Dans cet enfer de l’esclavage, dont il parcourt les cercles avec le courage du moraliste, l’auteur nous promène ainsi de supplice en supplice. Je ne le suivrai point dans cette voie douloureuse : ce qu’on peut reprocher à son livre, c’est la monotonie dans l’horrible et dans le révoltant. Il est vrai que ce défaut, si défaut il y a au point de vue de l’art, peut être rejeté sur la nature même du sujet. Pour se défendre du reproche d’exagération, M. van Hoevell engage fièrement les partisans de l’esclavage à recueillir, dans une enquête officielle, les témoignages des hommes qui lui ont fourni les élémens de son livre ; ce défi n’a point été relevé.

Les règlemens de la colonie ont établi que les enfans esclaves ne pourraient pas être séparés de leur mère. C’est un progrès sur le système des États-Unis. M. van Hoevell signale néanmoins les moyens dont on se sert à Surinam pour éluder le texte de la loi. Et puis, si l’enfant noir a une mère, il est censé ne point avoir de père : la nature proteste contre cette demi-négation de la famille. On a vu dans les plantations des nègres réduits à la terrible nécessité de flageller leur propre fils par les ordres du maître. D’autres fois cette paternité anonyme, sans droits, sans devoirs, se révolte à ses risques et périls, mais au nom de la voix du sang, contre certaines transactions que réprouve la morale. Un vieux nègre avait été enfermé dans un grenier ; là, exposé aux flèches de plomb d’un soleil tropical, livré à toutes les tortures de la faim et de la soif, fou de douleur et de désespoir, il se brisa le crâne. Ce vieillard était père et n’avait pas voulu consentir au déshonneur de sa fille.

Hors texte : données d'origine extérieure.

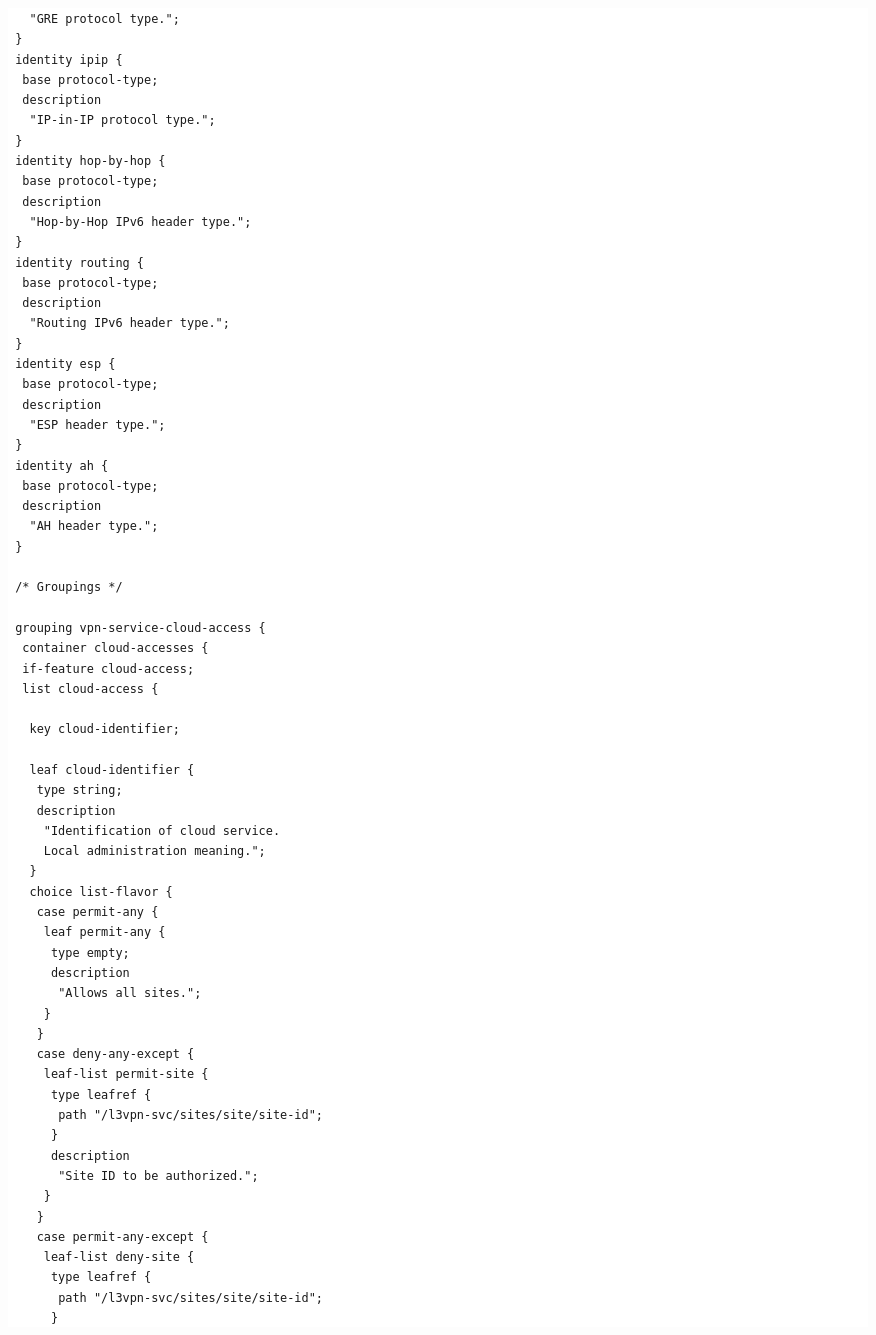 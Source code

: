        "GRE protocol type.";
     }
     identity ipip {
      base protocol-type;
      description
       "IP-in-IP protocol type.";
     }
     identity hop-by-hop {
      base protocol-type;
      description
       "Hop-by-Hop IPv6 header type.";
     }
     identity routing {
      base protocol-type;
      description
       "Routing IPv6 header type.";
     }
     identity esp {
      base protocol-type;
      description
       "ESP header type.";
     }
     identity ah {
      base protocol-type;
      description
       "AH header type.";
     }
    
     /* Groupings */
    
     grouping vpn-service-cloud-access {
      container cloud-accesses {
      if-feature cloud-access;
      list cloud-access {
    
       key cloud-identifier;
    
       leaf cloud-identifier {
        type string;
        description
         "Identification of cloud service.
         Local administration meaning.";
       }
       choice list-flavor {
        case permit-any {
         leaf permit-any {
          type empty;
          description
           "Allows all sites.";
         }
        }
        case deny-any-except {
         leaf-list permit-site {
          type leafref {
           path "/l3vpn-svc/sites/site/site-id";
          }
          description
           "Site ID to be authorized.";
         }
        }
        case permit-any-except {
         leaf-list deny-site {
          type leafref {
           path "/l3vpn-svc/sites/site/site-id";
          }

M. van Hoevell a extrait des sombres annales de l’Inde-Occidentale[1] néerlandaise beaucoup d’autres pages touchantes et dramatiques. Son livre a fait plus pour la cause de l’abolition que tous les raisonnemens philosophiques : il a ému. C’est au cœur et à la conscience qu’il s’adresse. Quoique M. van Hoevell démontre que l’esclavage est une mauvaise institution, même au point de vue économique, le fait de l’affranchissement des esclaves dans les colonies néerlandaises peut encore être retardé de quelques années par des considérations d’intérêt matériel ; mais dès aujourd’hui l’opinion

  1. Dans les colonies de l’Inde-Orientale, l’esclavage proprement dit n’existe pas.